Meine Betroffenheit weicht meinen Fragen
gepostet am 14. Januar 2015
Und damit diese nicht, wie so oft in Sprachlosigkeit enden, möchte ich Euch heute dran teilhaben lassen. Wie viele andere auch, haben mich die Ereignisse der letzten Tage sehr betroffen gemacht. Paris ist eine Stadt, zu der ich sehr persönlichen Bezug habe. Auch zu anderen Zeiten haben mich die Ereignisse in den Pariser Banlieus berührt, weil ich die Sprache, die Menschen, und auch die Orte teilweise kenne. Und ja es rührt in mir, so tragisch das ist, eine emotionale Seite an, die ich nicht spüre, wenn ich von 2000 Toten in Nigeria lese. Da fühle ich mich emotional überfordert und hilflos und mache zu.
Aber in den letzten Tagen stellen sich mir Fragen.
Viele Fragen auf die ich keine Antwort und zu denen ich nur zum Teil eine Meinung habe. Ich will dieses Fragen heute in den Raum stellen, mit Euch teilen. Zum einen, weil ich nicht in die Sprachlosigkeit abrutschen will, die ich von mir kenne, wenn ich nicht weiß, was ich tun oder wie ich etwas emotional aushalten kann. Und zum anderen, weil ich das Gespräch, den Austausch und auch unsere Entwicklung als Menschen anregen will. Weil ich auch in meinem Verständnis von sozialer Verantwortung dafür verantwortlich bin mich als Teil dieser Gesellschaft, als Teil des Ganzen einzubringen. Gleichzeitig spüre auch ich jetzt nach einer Woche eine Ermüdung und eine Überforderung mit dem Thema.
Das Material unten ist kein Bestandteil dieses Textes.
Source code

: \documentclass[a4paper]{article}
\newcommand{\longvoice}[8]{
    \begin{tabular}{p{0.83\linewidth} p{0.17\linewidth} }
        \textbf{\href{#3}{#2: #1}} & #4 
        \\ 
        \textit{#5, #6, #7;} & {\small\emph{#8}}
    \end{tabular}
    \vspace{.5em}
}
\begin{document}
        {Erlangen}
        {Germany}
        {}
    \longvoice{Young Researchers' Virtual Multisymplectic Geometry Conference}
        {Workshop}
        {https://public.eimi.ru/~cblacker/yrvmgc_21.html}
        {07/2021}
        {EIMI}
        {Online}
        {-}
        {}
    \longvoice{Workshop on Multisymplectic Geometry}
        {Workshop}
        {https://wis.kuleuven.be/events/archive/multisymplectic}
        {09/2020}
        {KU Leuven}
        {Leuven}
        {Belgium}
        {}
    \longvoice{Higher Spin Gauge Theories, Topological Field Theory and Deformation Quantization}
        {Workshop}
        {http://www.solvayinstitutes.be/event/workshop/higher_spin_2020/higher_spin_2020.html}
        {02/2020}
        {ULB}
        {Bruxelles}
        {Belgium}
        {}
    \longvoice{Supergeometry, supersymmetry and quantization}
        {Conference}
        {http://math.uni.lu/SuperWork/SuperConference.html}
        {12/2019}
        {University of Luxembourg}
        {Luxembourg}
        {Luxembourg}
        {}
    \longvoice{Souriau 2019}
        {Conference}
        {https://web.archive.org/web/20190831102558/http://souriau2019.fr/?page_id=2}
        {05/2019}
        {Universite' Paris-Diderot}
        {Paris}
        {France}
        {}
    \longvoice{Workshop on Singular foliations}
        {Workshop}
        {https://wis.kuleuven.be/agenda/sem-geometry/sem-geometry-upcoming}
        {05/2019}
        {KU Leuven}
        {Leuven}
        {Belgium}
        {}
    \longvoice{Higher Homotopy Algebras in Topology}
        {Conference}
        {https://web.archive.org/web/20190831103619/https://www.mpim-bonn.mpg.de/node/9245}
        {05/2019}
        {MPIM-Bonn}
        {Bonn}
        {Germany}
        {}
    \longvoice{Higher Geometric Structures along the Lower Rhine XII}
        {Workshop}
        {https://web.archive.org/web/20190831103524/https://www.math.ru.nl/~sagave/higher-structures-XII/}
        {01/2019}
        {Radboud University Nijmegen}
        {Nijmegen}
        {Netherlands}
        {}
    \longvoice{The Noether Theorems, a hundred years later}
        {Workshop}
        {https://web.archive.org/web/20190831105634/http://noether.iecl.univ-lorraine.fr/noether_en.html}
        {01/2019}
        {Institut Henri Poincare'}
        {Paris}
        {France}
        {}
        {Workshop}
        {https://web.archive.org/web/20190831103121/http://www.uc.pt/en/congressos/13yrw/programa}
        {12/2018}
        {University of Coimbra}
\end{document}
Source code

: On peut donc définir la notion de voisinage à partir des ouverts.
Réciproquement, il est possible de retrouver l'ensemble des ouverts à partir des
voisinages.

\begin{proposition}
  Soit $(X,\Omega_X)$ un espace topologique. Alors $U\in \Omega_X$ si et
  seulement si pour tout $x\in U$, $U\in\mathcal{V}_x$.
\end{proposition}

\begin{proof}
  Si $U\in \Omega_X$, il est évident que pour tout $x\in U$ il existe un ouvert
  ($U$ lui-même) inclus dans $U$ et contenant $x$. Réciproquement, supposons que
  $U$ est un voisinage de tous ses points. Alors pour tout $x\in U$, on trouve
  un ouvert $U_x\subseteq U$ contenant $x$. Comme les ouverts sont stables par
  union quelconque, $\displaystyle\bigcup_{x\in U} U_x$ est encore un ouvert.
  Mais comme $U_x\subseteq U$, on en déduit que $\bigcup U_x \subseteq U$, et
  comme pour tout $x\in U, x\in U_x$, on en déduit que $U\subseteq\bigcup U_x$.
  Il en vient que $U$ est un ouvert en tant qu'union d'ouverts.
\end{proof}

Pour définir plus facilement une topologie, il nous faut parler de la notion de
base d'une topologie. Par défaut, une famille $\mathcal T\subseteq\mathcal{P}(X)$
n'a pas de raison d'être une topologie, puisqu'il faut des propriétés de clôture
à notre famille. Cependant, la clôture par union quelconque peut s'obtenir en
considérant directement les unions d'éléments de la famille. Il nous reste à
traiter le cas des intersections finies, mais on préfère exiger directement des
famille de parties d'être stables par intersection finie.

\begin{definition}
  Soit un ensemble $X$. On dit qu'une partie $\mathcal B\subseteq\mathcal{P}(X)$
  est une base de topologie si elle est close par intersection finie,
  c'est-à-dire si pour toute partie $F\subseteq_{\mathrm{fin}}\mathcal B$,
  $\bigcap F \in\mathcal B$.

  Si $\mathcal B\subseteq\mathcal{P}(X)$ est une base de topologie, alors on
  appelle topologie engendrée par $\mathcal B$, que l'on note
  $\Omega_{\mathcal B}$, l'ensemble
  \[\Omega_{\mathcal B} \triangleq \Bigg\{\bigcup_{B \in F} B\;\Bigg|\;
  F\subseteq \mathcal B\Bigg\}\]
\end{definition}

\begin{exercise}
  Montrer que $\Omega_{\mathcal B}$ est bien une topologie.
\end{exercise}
Ich wage jetzt trotzdem meine Fragen und Gedanken in den gemeinsamen Denkraum zu stellen:
Was braucht unsere Gesellschaft?
Wie können Menschen wirklich gut zusammenleben, wenn ihre Bedürfnisse so unterschiedlich sind?
Wie kann die Spirale der strukturellen Beschämung unterbrochen werden?
Wie würde Konfrontation und Auseinandersetzung auf Augenhöhe aussehen?
Wie schützt sich der Einzelne? Wie schützt sich eine Gruppe?
Aber auch was ist mein Verhältnis zu Humor und Satire?
Was ist Demokratie?
Warum mache ich was ich mache?
Und was ist wirklich Meinungsfreiheit?
Wo nehme ich mir die Freiheit meine Meinung zu sagen? und wie oft nehme ich mir die Freiheit meine Meinung nicht zu sagen?
Wo bin ich offen und doch geschlossen?
Viele dieser Fragen stellen sich auf gesellschaftlicher Ebene, sind Themen von politischer und kultureller Relevanz.
Da kommt mir manchmal der Gedanke, dass ich mich eigentlich ganz woanders einbringen sollte. Auf einer anderen Ebene, gesellschaftlich oder politisch. Da würde es sich vielleicht nach größeren Schritten anfühlen. So sind es oft so kleine Schritte. Und ich fühle mich in Momenten, wie diesen von der Herausforderung überfordert.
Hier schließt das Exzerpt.